**Your objective**
Every line between the top of the data below and the line with "- Please download", both ends included, must be retyped exactly.
*** Task data ***
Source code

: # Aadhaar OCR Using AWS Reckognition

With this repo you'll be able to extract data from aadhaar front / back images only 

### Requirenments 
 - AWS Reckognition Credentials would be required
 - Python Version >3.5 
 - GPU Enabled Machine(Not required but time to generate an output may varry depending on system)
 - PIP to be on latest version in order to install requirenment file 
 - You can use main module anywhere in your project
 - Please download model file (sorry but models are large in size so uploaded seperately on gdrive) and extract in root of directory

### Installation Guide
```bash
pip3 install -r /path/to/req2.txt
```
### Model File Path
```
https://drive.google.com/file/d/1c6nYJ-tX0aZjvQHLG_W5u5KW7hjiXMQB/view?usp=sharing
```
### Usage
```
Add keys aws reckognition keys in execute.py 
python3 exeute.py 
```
***
**Your solution**
Source code

: # Aadhaar OCR Using AWS Reckognition

With this repo you'll be able to extract data from aadhaar front / back images only 

### Requirenments 
 - AWS Reckognition Credentials would be required
 - Python Version >3.5 
 - GPU Enabled Machine(Not required but time to generate an output may varry depending on system)
 - PIP to be on latest version in order to install requirenment file 
 - You can use main module anywhere in your project
 - Please download model file (sorry but models are large in size so uploaded seperately on gdrive) and extract in root of directory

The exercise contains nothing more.